Anyone drawn to contemporary art who wants to understand how Hockney became a cornerstone of the living market rather than a famous name.
What is it?
A profile of David Hockney, tracing how pure pleasure and constant reinvention built one of the most durable reputations in living art.
When does it matter most?
When reading a saleroom result, queuing for a retrospective, or weighing how an artist sustains relevance across sixty years.
Where does it apply?
Across the museum and the auction house, from Los Angeles and London to Yorkshire and Normandy.
Why consider it?
Because Hockney is the clearest case of joy and reinvention converging into lasting cultural standing.

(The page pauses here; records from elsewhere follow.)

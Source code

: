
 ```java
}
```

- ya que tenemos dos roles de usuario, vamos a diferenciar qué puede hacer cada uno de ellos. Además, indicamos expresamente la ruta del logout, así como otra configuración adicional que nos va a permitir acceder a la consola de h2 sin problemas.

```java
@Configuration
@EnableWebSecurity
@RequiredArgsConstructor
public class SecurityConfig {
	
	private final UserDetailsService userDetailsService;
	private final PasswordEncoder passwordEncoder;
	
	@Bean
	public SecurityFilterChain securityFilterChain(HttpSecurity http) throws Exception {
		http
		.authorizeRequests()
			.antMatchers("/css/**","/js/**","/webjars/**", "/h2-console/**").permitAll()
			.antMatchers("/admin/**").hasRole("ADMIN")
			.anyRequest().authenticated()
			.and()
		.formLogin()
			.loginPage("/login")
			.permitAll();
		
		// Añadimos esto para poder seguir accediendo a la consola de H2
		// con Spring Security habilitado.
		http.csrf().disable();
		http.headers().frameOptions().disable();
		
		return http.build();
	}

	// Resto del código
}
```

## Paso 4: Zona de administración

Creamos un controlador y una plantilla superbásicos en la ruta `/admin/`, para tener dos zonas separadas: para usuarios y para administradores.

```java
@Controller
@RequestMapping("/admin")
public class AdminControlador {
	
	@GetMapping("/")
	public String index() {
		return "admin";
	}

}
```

The Splash That Set the Record

Begin with the work that now carries the number everyone remembers. Portrait of an Artist (Pool with Two Figures), painted in 1972, shows a man in a pink jacket standing at the edge of a pool, looking down at a second figure who swims beneath the surface in a wash of green and blue. It is a Hockney summary in a single canvas: the water, the Californian light, the charged distance between two people, the colour turned up past the point of naturalism into something closer to memory. When it sold at Christie's in 2018 for 90.3 million dollars, it set a record for a living artist, a threshold that confirmed what curators had long argued.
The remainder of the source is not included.